▶ What needs to be done
In the records that follow, the lines from the one containing "- Install sesuai" to the one containing "- Login dengan", inclusive, are to be given again exactly.
Information given Block Start
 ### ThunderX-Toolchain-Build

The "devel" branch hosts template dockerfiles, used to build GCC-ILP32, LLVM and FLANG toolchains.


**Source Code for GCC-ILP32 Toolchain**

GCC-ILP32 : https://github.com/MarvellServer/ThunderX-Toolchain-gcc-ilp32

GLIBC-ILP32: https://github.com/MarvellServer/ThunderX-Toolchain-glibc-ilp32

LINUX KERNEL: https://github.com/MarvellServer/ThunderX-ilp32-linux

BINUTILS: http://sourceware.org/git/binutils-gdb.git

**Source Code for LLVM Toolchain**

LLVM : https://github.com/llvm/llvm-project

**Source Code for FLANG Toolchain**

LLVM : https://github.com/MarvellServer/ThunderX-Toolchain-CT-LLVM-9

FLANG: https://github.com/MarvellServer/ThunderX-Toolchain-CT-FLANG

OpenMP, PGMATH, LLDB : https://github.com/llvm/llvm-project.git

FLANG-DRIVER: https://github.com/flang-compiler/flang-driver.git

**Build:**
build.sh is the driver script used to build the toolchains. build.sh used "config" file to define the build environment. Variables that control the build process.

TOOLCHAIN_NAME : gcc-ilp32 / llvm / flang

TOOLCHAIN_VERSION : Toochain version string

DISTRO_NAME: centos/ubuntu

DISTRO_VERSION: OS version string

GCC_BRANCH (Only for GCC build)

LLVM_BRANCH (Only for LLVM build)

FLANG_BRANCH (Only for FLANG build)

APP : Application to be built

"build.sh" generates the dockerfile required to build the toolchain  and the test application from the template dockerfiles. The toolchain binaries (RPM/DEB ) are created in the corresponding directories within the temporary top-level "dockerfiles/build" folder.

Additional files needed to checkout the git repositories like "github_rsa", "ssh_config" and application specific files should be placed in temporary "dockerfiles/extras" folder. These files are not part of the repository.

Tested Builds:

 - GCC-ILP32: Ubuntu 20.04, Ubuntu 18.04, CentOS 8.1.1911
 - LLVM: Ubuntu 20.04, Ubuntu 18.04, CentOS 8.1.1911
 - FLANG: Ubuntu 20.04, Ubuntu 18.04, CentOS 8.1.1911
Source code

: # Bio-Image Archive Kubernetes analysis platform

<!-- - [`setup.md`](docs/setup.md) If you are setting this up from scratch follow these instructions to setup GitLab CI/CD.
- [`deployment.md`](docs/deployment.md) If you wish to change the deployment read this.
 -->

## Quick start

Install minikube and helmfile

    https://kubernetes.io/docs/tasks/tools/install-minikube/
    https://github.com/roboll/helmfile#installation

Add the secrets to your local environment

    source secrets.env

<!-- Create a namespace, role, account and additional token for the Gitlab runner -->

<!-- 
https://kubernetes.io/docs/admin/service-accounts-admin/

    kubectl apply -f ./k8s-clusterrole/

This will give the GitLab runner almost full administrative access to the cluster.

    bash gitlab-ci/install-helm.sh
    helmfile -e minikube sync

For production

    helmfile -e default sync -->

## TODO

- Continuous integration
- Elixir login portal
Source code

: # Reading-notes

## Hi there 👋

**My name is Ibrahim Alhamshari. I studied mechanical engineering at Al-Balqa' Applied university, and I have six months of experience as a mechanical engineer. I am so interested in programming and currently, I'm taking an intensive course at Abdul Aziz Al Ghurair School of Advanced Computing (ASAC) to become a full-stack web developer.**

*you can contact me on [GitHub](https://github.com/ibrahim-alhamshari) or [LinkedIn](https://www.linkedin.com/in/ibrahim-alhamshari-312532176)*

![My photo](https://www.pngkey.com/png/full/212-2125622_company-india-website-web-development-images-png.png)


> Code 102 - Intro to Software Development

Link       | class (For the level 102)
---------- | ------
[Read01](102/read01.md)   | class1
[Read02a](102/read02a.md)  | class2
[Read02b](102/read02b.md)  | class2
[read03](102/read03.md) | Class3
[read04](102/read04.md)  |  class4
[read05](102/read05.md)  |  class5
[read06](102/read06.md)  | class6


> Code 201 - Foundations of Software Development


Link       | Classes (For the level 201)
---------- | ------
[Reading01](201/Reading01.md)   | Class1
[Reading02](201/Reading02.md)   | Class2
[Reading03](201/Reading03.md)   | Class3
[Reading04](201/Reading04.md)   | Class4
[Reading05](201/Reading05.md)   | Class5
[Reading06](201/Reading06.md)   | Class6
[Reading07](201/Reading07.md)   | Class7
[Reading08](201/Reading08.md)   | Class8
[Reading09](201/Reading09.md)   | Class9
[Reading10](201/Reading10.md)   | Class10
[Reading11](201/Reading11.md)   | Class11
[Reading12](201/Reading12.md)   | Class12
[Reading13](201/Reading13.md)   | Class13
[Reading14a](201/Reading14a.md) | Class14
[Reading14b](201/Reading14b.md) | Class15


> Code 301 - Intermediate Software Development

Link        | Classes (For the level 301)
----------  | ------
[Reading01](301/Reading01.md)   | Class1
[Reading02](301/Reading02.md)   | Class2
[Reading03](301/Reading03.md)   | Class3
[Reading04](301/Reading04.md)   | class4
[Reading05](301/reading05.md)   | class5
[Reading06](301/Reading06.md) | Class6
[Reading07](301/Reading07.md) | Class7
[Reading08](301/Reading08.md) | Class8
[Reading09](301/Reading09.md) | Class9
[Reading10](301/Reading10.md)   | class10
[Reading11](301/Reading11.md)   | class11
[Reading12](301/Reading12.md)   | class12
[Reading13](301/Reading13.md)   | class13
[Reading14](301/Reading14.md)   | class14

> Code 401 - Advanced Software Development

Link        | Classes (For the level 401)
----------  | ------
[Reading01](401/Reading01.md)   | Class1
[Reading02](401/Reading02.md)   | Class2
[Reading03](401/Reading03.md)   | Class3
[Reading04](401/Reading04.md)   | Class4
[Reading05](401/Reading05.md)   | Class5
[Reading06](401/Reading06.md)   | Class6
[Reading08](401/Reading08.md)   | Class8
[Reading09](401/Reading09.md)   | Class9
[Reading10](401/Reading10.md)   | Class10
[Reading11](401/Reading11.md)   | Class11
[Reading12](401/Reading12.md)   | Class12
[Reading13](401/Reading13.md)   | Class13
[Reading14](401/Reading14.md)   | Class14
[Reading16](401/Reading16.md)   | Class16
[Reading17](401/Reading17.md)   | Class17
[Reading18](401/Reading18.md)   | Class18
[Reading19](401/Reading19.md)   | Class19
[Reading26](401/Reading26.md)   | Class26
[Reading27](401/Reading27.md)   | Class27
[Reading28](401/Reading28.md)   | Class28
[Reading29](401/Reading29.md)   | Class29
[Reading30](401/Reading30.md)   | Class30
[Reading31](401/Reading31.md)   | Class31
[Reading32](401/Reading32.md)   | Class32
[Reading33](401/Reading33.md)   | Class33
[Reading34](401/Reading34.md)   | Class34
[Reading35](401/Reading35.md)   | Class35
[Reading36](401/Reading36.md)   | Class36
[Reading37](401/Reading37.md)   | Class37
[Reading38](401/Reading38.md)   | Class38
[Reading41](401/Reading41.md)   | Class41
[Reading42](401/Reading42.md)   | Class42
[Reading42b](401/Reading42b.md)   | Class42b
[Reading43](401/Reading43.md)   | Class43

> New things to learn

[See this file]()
Information given Block End
Information given Block Start
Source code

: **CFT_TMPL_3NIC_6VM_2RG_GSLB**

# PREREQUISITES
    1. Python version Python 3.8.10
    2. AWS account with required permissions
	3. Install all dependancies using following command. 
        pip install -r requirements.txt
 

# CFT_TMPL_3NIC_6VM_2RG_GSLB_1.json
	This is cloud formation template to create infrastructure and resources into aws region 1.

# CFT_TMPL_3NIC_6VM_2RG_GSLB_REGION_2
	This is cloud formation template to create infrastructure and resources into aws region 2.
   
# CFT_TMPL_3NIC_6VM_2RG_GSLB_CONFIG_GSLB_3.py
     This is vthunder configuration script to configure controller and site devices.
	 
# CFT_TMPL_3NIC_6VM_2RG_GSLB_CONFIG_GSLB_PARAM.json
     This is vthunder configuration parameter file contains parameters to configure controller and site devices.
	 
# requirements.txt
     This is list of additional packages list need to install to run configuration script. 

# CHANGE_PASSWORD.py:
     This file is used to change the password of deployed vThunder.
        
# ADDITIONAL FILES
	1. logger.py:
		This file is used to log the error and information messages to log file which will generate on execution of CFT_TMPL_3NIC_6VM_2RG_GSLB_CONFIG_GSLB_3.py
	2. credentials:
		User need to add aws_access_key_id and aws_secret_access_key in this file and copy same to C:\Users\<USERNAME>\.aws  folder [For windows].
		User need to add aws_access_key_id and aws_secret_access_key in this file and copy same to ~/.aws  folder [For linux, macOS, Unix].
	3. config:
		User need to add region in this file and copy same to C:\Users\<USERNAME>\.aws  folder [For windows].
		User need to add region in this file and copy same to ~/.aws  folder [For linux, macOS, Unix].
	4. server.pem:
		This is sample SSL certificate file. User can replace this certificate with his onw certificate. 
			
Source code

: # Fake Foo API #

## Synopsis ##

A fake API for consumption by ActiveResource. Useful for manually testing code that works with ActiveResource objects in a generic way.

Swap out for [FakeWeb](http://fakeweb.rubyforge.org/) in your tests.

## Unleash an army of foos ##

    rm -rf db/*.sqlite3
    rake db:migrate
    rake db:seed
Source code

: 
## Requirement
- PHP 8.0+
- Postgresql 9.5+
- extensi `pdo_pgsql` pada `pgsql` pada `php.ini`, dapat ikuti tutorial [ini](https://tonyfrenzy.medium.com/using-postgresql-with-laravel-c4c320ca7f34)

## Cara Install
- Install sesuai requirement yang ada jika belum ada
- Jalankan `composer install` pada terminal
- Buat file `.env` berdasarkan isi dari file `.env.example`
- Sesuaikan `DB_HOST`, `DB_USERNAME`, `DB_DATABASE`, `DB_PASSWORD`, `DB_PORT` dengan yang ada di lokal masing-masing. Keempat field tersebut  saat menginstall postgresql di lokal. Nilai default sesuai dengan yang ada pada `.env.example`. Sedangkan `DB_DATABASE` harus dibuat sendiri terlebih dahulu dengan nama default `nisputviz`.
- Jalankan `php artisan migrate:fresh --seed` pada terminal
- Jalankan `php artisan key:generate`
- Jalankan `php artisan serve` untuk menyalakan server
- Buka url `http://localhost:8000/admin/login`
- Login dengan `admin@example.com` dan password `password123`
Information given Block End
▶ Output below
- Install sesuai requirement yang ada jika belum ada
- Jalankan `composer install` pada terminal
- Buat file `.env` berdasarkan isi dari file `.env.example`
- Sesuaikan `DB_HOST`, `DB_USERNAME`, `DB_DATABASE`, `DB_PASSWORD`, `DB_PORT` dengan yang ada di lokal masing-masing. Keempat field tersebut  saat menginstall postgresql di lokal. Nilai default sesuai dengan yang ada pada `.env.example`. Sedangkan `DB_DATABASE` harus dibuat sendiri terlebih dahulu dengan nama default `nisputviz`.
- Jalankan `php artisan migrate:fresh --seed` pada terminal
- Jalankan `php artisan key:generate`
- Jalankan `php artisan serve` untuk menyalakan server
- Buka url `http://localhost:8000/admin/login`
- Login dengan `admin@example.com` dan password `password123`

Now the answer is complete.